Ancak 1963'te, özellikle kadınlar ve toprak dağılımı ile ilgili iki reforma karşı çıkan bir adamın önderliğindeki 1979 devrimi, iki tehlikeli şeyi beraberinde getirdi:
Bir yandan, yeni rejimin kadınları köleleştirmesi, devrimci ve cumhuriyetçi bir sürecin parçası olarak geldi. Böyle bir sürecin kadınları özgürleştireceği ve kadın erkek eşitliğini getireceği kanısı yaygın ve hatta kabul edilen bir şeydi. Ancak bu devrim ve cumhuriyet, ‘velayet-i fakih’ teorisine dayanıyordu. Bu teoriye göre din adamları yönetici olarak atanmaktadır ve başlarına da Allah ile bağlantılı biri getirilmektedir. Bu baştaki kişi ülkeyi ve sakinlerini yöneten mutlak ve ebedi bir liderdir. Devrimin ve cumhuriyetin yapması gerektiği gibi kadınlara erkeklere verilen hakların verilmesi yerine, bu devrimle birlikte erkekler de kadınlar gibi haklarından mahrum bırakıldı.
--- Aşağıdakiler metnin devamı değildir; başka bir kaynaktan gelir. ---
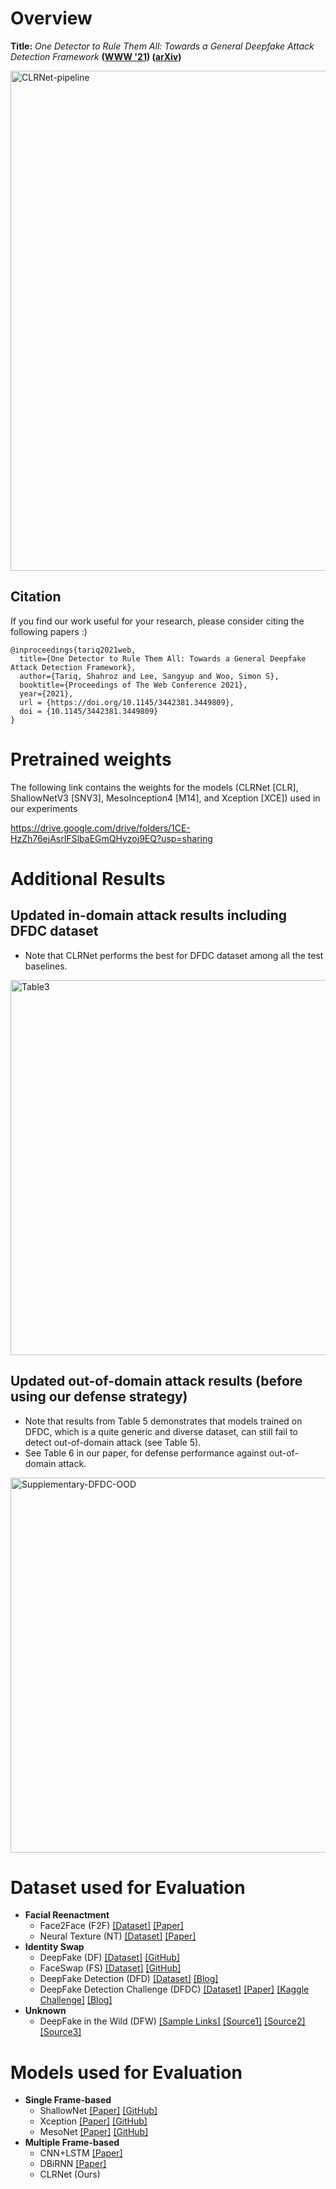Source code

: # Overview
__Title:__ *One Detector to Rule Them All: Towards a General Deepfake Attack Detection Framework* **([WWW '21](https://dl.acm.org/doi/abs/10.1145/3442381.3449809)) ([arXiv](https://arxiv.org/abs/2105.00187))**

<img src="https://i.ibb.co/8Pf6Chb/CLRNet-pipeline.png" alt="CLRNet-pipeline" border="0" width="800">

## Citation

If you find our work useful for your research, please consider citing the following papers :)

```
@inproceedings{tariq2021web,
  title={One Detector to Rule Them All: Towards a General Deepfake Attack Detection Framework},
  author={Tariq, Shahroz and Lee, Sangyup and Woo, Simon S},
  booktitle={Proceedings of The Web Conference 2021},
  year={2021},
  url = {https://doi.org/10.1145/3442381.3449809},
  doi = {10.1145/3442381.3449809}
}
```

# Pretrained weights
The following link contains the weights for the models (CLRNet [CLR], ShallowNetV3 [SNV3], MesoInception4 [M14], and Xception [XCE]) used in our experiments

https://drive.google.com/drive/folders/1CE-HzZh76ejAsrIFSlbaEGmQHyzoj9EQ?usp=sharing

# Additional Results

## Updated in-domain attack results including DFDC dataset

* Note that CLRNet performs the best for DFDC dataset among all the test baselines.

<img src="https://i.ibb.co/HP5dSJF/Table3.png" alt="Table3" border="0" width="600" > 


## Updated out-of-domain attack results (before using our defense strategy)

* Note that results from Table 5 demonstrates that models trained on DFDC, which is a quite generic and diverse dataset, can still fail to detect out-of-domain attack (see Table 5).
* See Table 6 in our paper, for defense performance against out-of-domain attack.

<img src="https://i.ibb.co/6DSdfWm/Supplementary-DFDC-OOD.png" alt="Supplementary-DFDC-OOD" border="0" width="600">

# Dataset used for Evaluation
* __Facial Reenactment__
  * Face2Face (F2F) [[Dataset]](https://github.com/ondyari/FaceForensics) [[Paper]](https://openaccess.thecvf.com/content_cvpr_2016/html/Thies_Face2Face_Real-Time_Face_CVPR_2016_paper.html)
  * Neural Texture (NT) [[Dataset]](https://github.com/ondyari/FaceForensics) [[Paper]](https://dl.acm.org/doi/abs/10.1145/3306346.3323035)
* __Identity Swap__
  * DeepFake (DF) [[Dataset]](https://github.com/ondyari/FaceForensics) [[GitHub]](https://github.com/deepfakes/faceswap)
  * FaceSwap (FS) [[Dataset]](https://github.com/ondyari/FaceForensics) [[GitHub]](https://github.com/MarekKowalski/FaceSwap/)
  * DeepFake Detection (DFD) [[Dataset]](https://github.com/ondyari/FaceForensics) [[Blog]](https://ai.googleblog.com/2019/09/contributing-data-to-deepfake-detection.html)
  * DeepFake Detection Challenge (DFDC) [[Dataset]](https://dfdc.ai/login) [[Paper]](https://arxiv.org/abs/2006.07397?fbclid=IwAR3_VNnOvjhY8lKe7OIYC4t9jY7RkxrxV0nvpo781o_QdnM25mhjUBj5YUk) [[Kaggle Challenge]](https://www.kaggle.com/c/deepfake-detection-challenge/overview) [[Blog]](https://ai.facebook.com/datasets/dfdc/)
* __Unknown__
  * DeepFake in the Wild (DFW) [[Sample Links]](dataset/DFW_sample_links.md) [[Source1]](https://onedualityfakes.com/Forum-Share-your-fakes-SFW-only) [[Source2]](https://forum.faceswap.dev/viewforum.php?f=8&sid=b4c58dff0d5889ec37acfc28c5a2de1c) [[Source3]](https://www.reddit.com/r/SFWdeepfakes/)

# Models used for Evaluation
* __Single Frame-based__
  * ShallowNet [[Paper]](https://dl.acm.org/doi/abs/10.1145/3267357.3267367) [[GitHub]](https://github.com/shahroztariq/ShallowNet)
  * Xception [[Paper]](https://openaccess.thecvf.com/content_cvpr_2017/html/Chollet_Xception_Deep_Learning_CVPR_2017_paper.html) [[GitHub]](https://github.com/fchollet/deep-learning-models/blob/master/xception.py)
  * MesoNet [[Paper]](https://ieeexplore.ieee.org/abstract/document/8630761) [[GitHub]](https://github.com/DariusAf/MesoNet)
* __Multiple Frame-based__
  * CNN+LSTM [[Paper]](https://ieeexplore.ieee.org/abstract/document/8639163)
  * DBiRNN [[Paper]](https://openaccess.thecvf.com/content_CVPRW_2019/html/Media_Forensics/Sabir_Recurrent_Convolutional_Strategies_for_Face_Manipulation_Detection_in_Videos_CVPRW_2019_paper.html)
  * CLRNet (Ours)
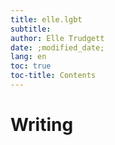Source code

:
 ```yaml
---
title: elle.lgbt
subtitle: 
author: Elle Trudgett
date: ;modified_date;
lang: en
toc: true
toc-title: Contents
---
```


# Writing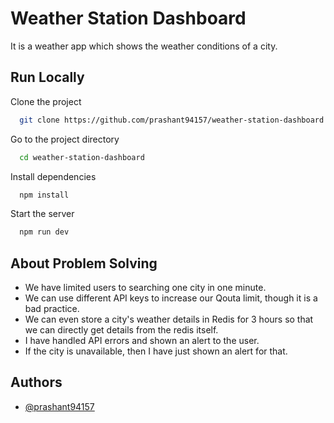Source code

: 
# Weather Station Dashboard

It is a weather app which shows the weather conditions of a city.


## Run Locally

Clone the project

```bash
  git clone https://github.com/prashant94157/weather-station-dashboard.git
```

Go to the project directory

```bash
  cd weather-station-dashboard
```

Install dependencies

```bash
  npm install
```

Start the server

```bash
  npm run dev
```


## About Problem Solving

- We have limited users to searching one city in one minute. 
- We can use different API keys to increase our Qouta limit, though it is a bad practice. 
- We can even store a city's weather details in Redis for 3 hours so that we can directly get details from the redis itself. 
- I have handled API errors and shown an alert to the user. 
- If the city is unavailable, then I have just shown an alert for that.
## Authors

- [@prashant94157](https://www.github.com/prashant94157)

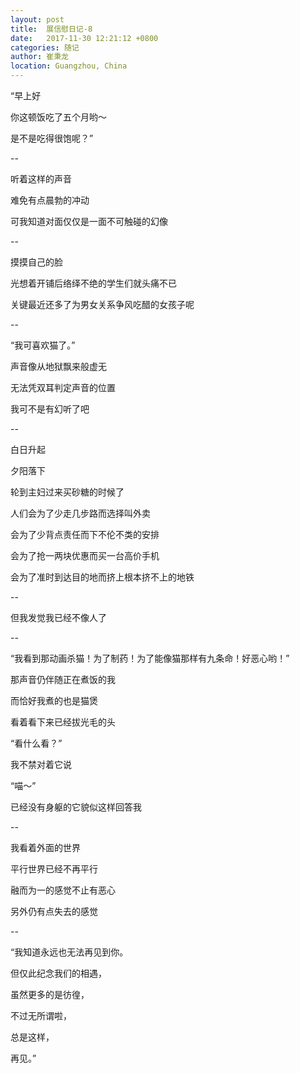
 ```yaml
---
layout: post
title:  展信慰日记-8
date:   2017-11-30 12:21:12 +0800
categories: 随记
author: 崔秉龙
location: Guangzhou, China
---
```










“早上好

你这顿饭吃了五个月哟～

是不是吃得很饱呢？”

--

听着这样的声音

难免有点晨勃的冲动

可我知道对面仅仅是一面不可触碰的幻像

--

摸摸自己的脸

光想着开铺后络绎不绝的学生们就头痛不已

关键最近还多了为男女关系争风吃醋的女孩子呢

--

“我可喜欢猫了。”

声音像从地狱飘来般虚无

无法凭双耳判定声音的位置

我可不是有幻听了吧

--

白日升起

夕阳落下

轮到主妇过来买砂糖的时候了

人们会为了少走几步路而选择叫外卖

会为了少背点责任而下不伦不类的安排

会为了抢一两块优惠而买一台高价手机

会为了准时到达目的地而挤上根本挤不上的地铁

--

但我发觉我已经不像人了

--

“我看到那动画杀猫！为了制药！为了能像猫那样有九条命！好恶心哟！”

那声音仍伴随正在煮饭的我

而恰好我煮的也是猫煲

看着看下来已经拔光毛的头

“看什么看？”

我不禁对着它说

“喵～”

已经没有身躯的它貌似这样回答我

--

我看着外面的世界

平行世界已经不再平行

融而为一的感觉不止有恶心

另外仍有点失去的感觉

--

“我知道永远也无法再见到你。

但仅此纪念我们的相遇，

虽然更多的是彷徨，

不过无所谓啦，

总是这样，

再见。”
Böylece kadınlara yönelik baskı, eski ve geleneksel anlamlarının yanı sıra modern anlamıyla ideolojik bir hal aldı. Modernite ve eşitlik değerlerine bağlılıklarını bırakıp ihanet eden, sadece ‘anti-emperyalist’ olduğu için ‘veli-i fakih’in yanında yer alan ‘anti-emperyalistlerin’ sesleri bu ideolojiye yöneldi. Programları bu şekilde veli-i fakihinkine yapıştı. Sovyetler Birliği ve kampı on yıl sonra çökse bile bağlılık tek bir sevgiliye doğru tam bir bağlılığa dönüştü.
Ancak diğer yandan dine dayanması ve kutsallığı yükseltmesi sebebiyle Humeynici sapkınlık, eskiden nefret eden ancak aynı zamanda yeni hakkında da endişeli olan tereddütlü kişileri açmaza sokmayı başardı. Böylece bölge, ‘Batılı değerlere’ düşman bir kültürün unsurlarından biri olarak kadınları ezme konusunda kıyasıya bir rekabete sürüklendi ve bölgemizdeki her özgürleştirici ve umut verici tomurcuk yitip gitti.
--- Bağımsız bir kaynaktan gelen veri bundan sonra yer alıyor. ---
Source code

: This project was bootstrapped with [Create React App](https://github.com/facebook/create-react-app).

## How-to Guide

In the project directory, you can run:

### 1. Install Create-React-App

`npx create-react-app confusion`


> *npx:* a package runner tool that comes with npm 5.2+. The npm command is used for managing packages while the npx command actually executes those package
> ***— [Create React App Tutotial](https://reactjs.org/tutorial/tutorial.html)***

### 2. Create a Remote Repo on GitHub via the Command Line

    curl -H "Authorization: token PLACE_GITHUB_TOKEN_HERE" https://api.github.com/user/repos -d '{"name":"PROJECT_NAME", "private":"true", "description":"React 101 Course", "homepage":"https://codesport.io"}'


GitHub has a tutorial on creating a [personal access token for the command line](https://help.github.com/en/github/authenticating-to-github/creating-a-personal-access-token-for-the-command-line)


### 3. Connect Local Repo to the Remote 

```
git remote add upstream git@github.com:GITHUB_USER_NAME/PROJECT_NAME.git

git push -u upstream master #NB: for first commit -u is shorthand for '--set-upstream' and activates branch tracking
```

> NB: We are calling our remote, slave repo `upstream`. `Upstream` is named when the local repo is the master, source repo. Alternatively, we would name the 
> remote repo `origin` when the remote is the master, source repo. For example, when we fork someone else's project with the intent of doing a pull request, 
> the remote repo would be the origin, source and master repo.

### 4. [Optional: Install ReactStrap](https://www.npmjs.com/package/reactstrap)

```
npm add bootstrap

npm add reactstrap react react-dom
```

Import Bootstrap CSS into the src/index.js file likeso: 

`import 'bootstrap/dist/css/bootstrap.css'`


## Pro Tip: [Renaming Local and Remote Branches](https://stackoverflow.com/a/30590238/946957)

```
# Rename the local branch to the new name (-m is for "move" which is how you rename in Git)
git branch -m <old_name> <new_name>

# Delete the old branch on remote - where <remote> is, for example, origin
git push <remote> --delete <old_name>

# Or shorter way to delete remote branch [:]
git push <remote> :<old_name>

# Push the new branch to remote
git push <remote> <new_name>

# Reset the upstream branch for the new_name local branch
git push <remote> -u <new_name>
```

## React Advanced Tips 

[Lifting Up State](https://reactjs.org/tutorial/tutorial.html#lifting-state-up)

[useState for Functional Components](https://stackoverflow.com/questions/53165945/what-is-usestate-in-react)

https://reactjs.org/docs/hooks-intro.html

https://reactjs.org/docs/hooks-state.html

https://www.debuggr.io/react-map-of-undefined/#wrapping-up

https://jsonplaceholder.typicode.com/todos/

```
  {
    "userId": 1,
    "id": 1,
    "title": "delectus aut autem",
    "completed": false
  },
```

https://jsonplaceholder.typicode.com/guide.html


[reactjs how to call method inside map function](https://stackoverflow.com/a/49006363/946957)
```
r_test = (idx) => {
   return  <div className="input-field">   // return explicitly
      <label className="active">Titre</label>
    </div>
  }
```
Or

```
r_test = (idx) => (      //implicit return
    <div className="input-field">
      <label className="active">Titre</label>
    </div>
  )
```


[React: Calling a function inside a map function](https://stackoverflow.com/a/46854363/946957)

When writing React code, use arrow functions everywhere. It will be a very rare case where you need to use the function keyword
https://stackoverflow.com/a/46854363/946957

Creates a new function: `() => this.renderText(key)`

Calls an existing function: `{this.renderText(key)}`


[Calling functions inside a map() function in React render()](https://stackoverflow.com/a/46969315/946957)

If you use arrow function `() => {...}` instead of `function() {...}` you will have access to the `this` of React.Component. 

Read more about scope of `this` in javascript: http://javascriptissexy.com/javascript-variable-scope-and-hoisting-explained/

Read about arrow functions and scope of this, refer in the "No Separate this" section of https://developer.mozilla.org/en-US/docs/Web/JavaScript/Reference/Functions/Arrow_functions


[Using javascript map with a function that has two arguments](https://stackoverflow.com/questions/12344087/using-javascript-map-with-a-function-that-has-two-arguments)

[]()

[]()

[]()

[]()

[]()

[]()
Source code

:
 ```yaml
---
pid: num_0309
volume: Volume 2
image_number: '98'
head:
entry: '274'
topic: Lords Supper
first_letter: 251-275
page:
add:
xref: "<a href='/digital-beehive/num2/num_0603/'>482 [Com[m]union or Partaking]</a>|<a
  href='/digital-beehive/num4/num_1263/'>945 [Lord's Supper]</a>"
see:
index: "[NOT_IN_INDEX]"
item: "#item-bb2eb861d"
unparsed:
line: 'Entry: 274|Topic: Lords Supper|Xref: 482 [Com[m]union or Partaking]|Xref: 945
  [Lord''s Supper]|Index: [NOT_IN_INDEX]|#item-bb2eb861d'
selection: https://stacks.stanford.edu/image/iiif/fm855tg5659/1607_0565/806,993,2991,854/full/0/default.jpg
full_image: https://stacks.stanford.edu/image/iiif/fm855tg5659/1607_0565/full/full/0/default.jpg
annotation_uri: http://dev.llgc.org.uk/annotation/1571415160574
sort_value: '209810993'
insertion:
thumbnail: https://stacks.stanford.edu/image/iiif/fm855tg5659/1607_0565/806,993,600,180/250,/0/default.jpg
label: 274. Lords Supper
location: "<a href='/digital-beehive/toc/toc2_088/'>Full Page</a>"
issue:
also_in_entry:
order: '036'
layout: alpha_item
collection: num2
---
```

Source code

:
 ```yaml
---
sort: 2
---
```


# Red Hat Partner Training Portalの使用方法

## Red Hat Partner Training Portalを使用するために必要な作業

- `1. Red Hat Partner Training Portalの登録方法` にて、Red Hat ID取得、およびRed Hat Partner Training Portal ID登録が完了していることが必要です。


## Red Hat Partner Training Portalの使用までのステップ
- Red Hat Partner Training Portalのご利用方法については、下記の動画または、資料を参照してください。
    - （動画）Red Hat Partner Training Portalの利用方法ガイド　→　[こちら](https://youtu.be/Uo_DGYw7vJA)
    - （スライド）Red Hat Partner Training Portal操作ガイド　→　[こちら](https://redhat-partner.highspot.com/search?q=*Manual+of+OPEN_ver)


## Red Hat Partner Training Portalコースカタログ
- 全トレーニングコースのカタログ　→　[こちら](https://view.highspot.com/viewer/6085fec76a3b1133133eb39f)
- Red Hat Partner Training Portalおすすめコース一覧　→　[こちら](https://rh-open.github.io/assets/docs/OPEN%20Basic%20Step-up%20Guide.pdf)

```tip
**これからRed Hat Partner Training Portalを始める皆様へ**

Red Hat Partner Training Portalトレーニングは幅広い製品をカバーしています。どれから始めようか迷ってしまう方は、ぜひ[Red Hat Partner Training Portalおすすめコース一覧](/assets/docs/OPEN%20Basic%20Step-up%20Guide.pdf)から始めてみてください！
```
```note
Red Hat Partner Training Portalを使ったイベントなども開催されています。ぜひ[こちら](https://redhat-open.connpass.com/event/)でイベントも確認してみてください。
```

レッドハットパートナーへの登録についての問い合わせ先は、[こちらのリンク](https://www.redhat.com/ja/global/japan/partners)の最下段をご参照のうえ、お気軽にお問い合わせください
Bir köşesi halkın ve özellikle ‘reşit olmayan’ kadınlarının asalak hale geldiğini garantiye almak için ‘ahlak polisi’ ve ‘irşad devriyeleri’ tarafından kaplanan İran sahnesinin diğer köşesine son zamanlarda Mahsa Emini'nin cesedi yerleşti.
Mahsa Emini, bir kadın ve bir Kürt olarak iki kez mahkumdu. Molla cumhuriyetinin kıskanılmayacak bir vatandaşıydı. Mahsa'nın katilleri ve onları destekleyenler ise bu hayatta polis, ahirette ise ahlak bekçisi olmak üzere iki kez yargıçtılar.
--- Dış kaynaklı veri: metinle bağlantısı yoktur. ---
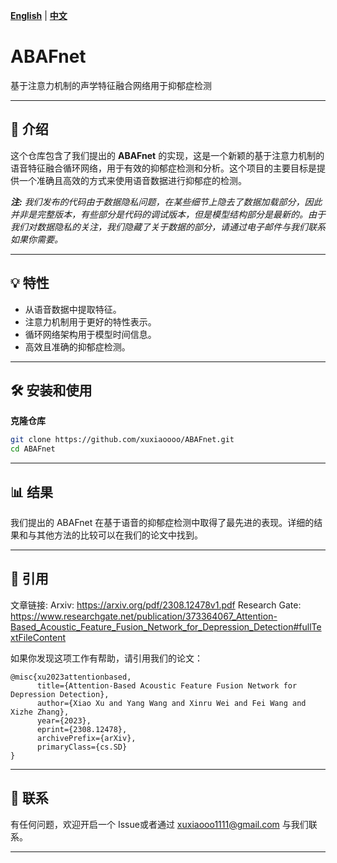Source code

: **[English](README.md)** | **[中文](README_CN.md)**

# ABAFnet
基于注意力机制的声学特征融合网络用于抑郁症检测

---

## 📌 介绍

这个仓库包含了我们提出的 **ABAFnet** 的实现，这是一个新颖的基于注意力机制的语音特征融合循环网络，用于有效的抑郁症检测和分析。这个项目的主要目标是提供一个准确且高效的方式来使用语音数据进行抑郁症的检测。

_**注:** 我们发布的代码由于数据隐私问题，在某些细节上隐去了数据加载部分，因此并非是完整版本，有些部分是代码的调试版本，但是模型结构部分是最新的。由于我们对数据隐私的关注，我们隐藏了关于数据的部分，请通过电子邮件与我们联系如果你需要。_

---

## 💡 特性
- 从语音数据中提取特征。
- 注意力机制用于更好的特性表示。
- 循环网络架构用于模型时间信息。
- 高效且准确的抑郁症检测。

---

## 🛠️ 安装和使用
**克隆仓库**
```bash
git clone https://github.com/xuxiaoooo/ABAFnet.git
cd ABAFnet
```
---
## 📊 结果

我们提出的 ABAFnet 在基于语音的抑郁症检测中取得了最先进的表现。详细的结果和与其他方法的比较可以在我们的论文中找到。

---

## 📄 引用
文章链接:
Arxiv: https://arxiv.org/pdf/2308.12478v1.pdf
Research Gate: https://www.researchgate.net/publication/373364067_Attention-Based_Acoustic_Feature_Fusion_Network_for_Depression_Detection#fullTextFileContent

如果你发现这项工作有帮助，请引用我们的论文：
```
@misc{xu2023attentionbased,
      title={Attention-Based Acoustic Feature Fusion Network for Depression Detection}, 
      author={Xiao Xu and Yang Wang and Xinru Wei and Fei Wang and Xizhe Zhang},
      year={2023},
      eprint={2308.12478},
      archivePrefix={arXiv},
      primaryClass={cs.SD}
}
```

---

## 📧 联系

有任何问题，欢迎开启一个 Issue或者通过 xuxiaooo1111@gmail.com 与我们联系。

---
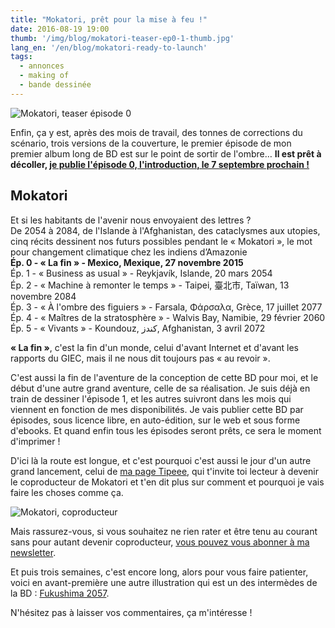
 ```yaml
---
title: "Mokatori, prêt pour la mise à feu !"
date: 2016-08-19 19:00
thumb: '/img/blog/mokatori-teaser-ep0-1-thumb.jpg'
lang_en: '/en/blog/mokatori-ready-to-launch'
tags:
  - annonces
  - making of
  - bande dessinée
---
```


![Mokatori, teaser épisode 0](/img/blog/mokatori-teaser-ep0-1-thumb.jpg)

Enfin, ça y est, après des mois de travail, des tonnes de corrections du scénario, trois versions de la couverture, le premier épisode de mon premier album long de BD est sur le point de sortir de l'ombre…
**Il est prêt à décoller, [je publie l'épisode 0, l'introduction, le 7 septembre prochain !](/fr/bd/mokatori-ep0-la-fin/)**

## Mokatori
Et si les habitants de l'avenir nous envoyaient des lettres ?  
De 2054 à 2084, de l'Islande à l'Afghanistan, des cataclysmes aux utopies, cinq récits dessinent nos futurs possibles pendant le « Mokatori », le mot pour changement climatique chez les indiens d’Amazonie  
**Ép. 0 - « La fin » - Mexico, Mexique, 27 novembre 2015**  
Ép. 1 - « Business as usual » - Reykjavík, Islande, 20 mars 2054  
Ép. 2 - « Machine à remonter le temps » - Taipei, 臺北市, Taïwan, 13 novembre 2084  
Ép. 3 - « À l'ombre des figuiers » - Farsala, Φάρσαλα, Grèce, 17 juillet 2077   
Ép. 4 - « Maîtres de la stratosphère » - Walvis Bay, Namibie, 29 février 2060  
Ép. 5 - « Vivants » - Koundouz, کندز, Afghanistan, 3 avril 2072  

**« La fin »**, c'est la fin d'un monde, celui d'avant Internet et d'avant les rapports du GIEC, mais il ne nous dit toujours pas « au revoir ».

C'est aussi la fin de l'aventure de la conception de cette BD pour moi, et le début d'une autre grand aventure, celle de sa réalisation. Je suis déjà en train de dessiner l'épisode 1, et les autres suivront dans les mois qui viennent en fonction de mes disponibilités. Je vais publier cette BD par épisodes, sous licence libre, en auto-édition, sur le web et sous forme d'ebooks. Et quand enfin tous les épisodes seront prêts, ce sera le moment d'imprimer !

D'ici là la route est longue, et c'est pourquoi c'est aussi le jour d'un autre grand lancement, celui de [ma page Tipeee](https://www.tipeee.com/nylnook), qui t'invite toi lecteur à devenir le coproducteur de Mokatori et t'en dit plus sur comment et pourquoi je vais faire les choses comme ça.

![Mokatori, coproducteur](/website-img/support/coproducteur-thumb.jpg)

Mais rassurez-vous, si vous souhaitez ne rien rater et être tenu au courant sans pour autant devenir coproducteur, [vous pouvez vous abonner à ma newsletter](https://gumroad.com/nylnook/follow).

Et puis trois semaines, c'est encore long, alors pour vous faire patienter, voici en avant-première une autre illustration qui est un des intermèdes de la BD : [Fukushima 2057](../../img/fukushima-2057).

N'hésitez pas à laisser vos commentaires, ça m'intéresse !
Bu, rejimle karşı karşıya gelinen başka bir raund. Zira otoritenin ayaklanmaları bastırmak için kullandığı 1980’lerin sonlarındaki İran-Irak savaşının sona ermesinden bu yana, çatışma ilişkisi çok şeffaf bir hale geldi: Her nesil bu yönetime karşı protesto etmeyi alışkanlık haline getirirken yönetim de halkı baskılamayı adet edinmişti.
Bölgelerin ve milliyetlerin hareketlenmelerine ek olarak, öğrenciler 1999'da ayaklandı. 2009'da ‘Yeşil Devrim’ gerçekleşti. Ardından 2017-2018'de ekonomi ile ilgili protestolar ve bunu takiben 2019'da 304 kişinin öldürüldüğü ve 7 bin kişinin tutuklandığı akaryakıt fiyatlarındaki artışa yönelik protestolar baş gösterdi. 2020 yılında ise 176 kişinin ölümüne neden olan, Ukrayna’ya ait bir sivil uçağın düşürülmesine tepkiler yağdı.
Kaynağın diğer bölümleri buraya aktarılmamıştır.